§ **What you will do**: In the following material, identify every line holding the string "Transitionsrelation" and return it.
── Listed records
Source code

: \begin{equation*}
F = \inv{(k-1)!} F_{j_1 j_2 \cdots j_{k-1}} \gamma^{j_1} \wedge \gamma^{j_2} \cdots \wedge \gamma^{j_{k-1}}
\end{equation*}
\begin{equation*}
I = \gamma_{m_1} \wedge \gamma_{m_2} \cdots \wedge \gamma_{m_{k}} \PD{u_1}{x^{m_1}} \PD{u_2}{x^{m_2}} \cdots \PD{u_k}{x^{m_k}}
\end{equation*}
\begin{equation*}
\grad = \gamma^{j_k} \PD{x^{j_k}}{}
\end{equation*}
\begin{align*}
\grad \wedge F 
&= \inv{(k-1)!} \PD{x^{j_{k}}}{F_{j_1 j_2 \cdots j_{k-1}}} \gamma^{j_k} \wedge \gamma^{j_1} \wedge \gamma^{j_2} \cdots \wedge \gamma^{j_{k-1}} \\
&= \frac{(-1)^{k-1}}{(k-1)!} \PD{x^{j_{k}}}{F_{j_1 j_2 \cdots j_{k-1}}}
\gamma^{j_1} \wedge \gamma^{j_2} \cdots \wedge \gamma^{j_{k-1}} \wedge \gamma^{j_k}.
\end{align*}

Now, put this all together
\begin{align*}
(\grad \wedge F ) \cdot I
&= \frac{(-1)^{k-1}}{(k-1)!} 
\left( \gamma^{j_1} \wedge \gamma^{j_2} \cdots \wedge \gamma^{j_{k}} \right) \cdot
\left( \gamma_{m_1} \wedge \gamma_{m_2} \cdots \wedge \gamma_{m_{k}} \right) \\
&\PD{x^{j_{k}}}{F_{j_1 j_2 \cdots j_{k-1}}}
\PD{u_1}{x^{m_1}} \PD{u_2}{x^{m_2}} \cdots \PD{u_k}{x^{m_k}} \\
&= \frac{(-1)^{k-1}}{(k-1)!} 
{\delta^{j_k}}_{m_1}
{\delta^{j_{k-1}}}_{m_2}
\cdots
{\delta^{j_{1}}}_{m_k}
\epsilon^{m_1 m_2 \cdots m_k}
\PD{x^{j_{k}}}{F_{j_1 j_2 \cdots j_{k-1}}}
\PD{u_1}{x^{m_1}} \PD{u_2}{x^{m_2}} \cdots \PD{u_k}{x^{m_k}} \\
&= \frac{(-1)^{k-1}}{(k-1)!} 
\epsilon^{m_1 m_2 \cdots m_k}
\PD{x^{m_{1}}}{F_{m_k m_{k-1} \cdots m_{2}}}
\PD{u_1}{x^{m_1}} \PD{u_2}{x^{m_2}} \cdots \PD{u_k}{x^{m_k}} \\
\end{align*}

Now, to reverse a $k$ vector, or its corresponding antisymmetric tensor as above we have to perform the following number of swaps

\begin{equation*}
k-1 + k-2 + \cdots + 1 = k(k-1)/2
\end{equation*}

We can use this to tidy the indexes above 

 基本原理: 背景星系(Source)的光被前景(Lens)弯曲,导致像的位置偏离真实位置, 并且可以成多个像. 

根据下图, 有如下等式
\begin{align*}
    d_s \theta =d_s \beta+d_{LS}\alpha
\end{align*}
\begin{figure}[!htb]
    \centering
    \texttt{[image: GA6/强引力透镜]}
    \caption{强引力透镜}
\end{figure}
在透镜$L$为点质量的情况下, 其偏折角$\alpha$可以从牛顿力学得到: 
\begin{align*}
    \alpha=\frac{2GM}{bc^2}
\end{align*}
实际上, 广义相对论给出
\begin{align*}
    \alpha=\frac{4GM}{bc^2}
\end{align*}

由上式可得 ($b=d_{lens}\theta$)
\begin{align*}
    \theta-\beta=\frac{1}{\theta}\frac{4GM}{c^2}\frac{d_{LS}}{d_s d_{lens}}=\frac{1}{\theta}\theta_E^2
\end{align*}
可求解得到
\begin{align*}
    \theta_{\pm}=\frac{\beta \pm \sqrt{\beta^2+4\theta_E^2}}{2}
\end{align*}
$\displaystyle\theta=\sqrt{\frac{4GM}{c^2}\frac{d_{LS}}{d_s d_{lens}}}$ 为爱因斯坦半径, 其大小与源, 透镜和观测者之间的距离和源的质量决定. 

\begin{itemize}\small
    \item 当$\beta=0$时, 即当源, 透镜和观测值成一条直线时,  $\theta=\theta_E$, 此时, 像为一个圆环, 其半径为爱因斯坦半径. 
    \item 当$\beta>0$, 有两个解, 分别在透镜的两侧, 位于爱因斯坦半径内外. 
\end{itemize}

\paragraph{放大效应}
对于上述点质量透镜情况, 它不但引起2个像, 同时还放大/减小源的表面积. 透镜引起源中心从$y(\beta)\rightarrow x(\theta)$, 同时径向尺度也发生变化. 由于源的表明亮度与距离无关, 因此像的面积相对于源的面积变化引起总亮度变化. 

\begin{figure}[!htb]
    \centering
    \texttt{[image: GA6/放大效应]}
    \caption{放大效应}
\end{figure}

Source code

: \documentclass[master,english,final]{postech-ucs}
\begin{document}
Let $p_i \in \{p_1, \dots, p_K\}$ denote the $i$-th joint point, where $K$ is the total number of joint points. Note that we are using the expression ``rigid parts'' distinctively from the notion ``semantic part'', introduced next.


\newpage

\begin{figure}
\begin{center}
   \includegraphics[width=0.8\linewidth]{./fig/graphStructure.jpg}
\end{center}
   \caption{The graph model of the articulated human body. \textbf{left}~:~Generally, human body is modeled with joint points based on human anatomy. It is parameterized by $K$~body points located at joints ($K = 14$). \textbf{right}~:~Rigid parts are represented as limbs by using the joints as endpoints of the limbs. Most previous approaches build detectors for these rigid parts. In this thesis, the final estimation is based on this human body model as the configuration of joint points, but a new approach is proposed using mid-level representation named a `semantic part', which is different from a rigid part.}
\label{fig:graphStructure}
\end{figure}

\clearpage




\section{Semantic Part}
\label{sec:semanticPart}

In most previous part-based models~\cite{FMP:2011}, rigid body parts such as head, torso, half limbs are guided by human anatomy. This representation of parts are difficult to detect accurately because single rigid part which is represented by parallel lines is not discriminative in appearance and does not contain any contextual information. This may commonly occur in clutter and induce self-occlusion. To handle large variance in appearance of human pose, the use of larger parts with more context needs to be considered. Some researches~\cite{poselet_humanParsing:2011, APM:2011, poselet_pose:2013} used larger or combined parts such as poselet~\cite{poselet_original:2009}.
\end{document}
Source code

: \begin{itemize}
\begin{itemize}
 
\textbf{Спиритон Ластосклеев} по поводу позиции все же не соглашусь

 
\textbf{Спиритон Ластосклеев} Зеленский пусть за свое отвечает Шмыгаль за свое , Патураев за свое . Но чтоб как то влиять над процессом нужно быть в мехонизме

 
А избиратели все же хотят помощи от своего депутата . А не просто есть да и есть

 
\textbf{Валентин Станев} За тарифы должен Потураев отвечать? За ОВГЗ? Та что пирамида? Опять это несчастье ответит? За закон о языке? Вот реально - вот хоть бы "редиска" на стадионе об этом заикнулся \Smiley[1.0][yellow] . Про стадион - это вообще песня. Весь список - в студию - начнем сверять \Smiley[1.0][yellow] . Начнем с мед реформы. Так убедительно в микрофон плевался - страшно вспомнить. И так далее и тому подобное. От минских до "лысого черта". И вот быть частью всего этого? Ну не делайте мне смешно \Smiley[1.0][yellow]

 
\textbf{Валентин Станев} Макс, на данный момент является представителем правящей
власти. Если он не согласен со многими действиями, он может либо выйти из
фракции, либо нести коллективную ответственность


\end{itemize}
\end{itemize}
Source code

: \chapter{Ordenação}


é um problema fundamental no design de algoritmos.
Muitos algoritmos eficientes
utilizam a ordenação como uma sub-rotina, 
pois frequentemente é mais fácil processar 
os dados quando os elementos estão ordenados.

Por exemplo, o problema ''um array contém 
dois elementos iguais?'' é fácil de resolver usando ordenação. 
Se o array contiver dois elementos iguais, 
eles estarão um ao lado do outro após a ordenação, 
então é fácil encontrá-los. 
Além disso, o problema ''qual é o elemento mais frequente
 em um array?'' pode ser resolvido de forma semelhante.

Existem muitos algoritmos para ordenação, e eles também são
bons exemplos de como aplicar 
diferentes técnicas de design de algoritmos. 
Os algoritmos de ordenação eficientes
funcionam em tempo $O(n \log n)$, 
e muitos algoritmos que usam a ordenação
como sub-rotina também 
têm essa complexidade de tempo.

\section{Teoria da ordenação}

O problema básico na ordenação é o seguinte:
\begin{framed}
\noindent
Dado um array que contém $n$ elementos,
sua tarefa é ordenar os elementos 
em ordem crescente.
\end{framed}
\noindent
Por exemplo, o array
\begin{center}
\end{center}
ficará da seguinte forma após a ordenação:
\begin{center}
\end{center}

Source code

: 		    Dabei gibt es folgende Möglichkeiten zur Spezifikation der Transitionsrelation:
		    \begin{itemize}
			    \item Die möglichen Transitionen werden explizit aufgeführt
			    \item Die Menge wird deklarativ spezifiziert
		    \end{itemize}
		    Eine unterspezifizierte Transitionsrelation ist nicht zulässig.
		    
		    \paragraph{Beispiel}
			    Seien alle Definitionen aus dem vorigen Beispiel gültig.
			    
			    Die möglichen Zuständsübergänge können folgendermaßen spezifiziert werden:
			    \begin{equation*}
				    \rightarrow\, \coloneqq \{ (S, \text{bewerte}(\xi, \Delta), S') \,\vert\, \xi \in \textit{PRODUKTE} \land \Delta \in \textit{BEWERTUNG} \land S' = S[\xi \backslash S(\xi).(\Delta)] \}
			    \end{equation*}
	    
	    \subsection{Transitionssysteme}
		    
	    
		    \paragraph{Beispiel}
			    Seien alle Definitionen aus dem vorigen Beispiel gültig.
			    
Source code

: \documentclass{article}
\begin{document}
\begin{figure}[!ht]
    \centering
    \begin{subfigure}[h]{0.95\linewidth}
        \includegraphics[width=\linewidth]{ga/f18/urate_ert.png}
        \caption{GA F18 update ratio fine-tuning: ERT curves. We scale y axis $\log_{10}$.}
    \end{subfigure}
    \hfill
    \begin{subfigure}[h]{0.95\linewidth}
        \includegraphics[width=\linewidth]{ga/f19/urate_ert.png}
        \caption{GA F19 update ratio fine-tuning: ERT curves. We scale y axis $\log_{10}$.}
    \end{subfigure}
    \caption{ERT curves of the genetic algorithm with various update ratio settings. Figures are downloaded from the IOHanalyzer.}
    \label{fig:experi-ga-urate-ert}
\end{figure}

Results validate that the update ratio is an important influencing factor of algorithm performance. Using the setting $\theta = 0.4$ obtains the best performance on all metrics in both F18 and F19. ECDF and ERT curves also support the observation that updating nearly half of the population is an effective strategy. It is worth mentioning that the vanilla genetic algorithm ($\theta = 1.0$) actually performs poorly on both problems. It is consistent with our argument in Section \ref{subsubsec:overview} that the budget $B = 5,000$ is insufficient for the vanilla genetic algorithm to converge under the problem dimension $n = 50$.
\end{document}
────
§ **Exercise solution**:
: 		    Dabei gibt es folgende Möglichkeiten zur Spezifikation der Transitionsrelation:
		    Eine unterspezifizierte Transitionsrelation ist nicht zulässig.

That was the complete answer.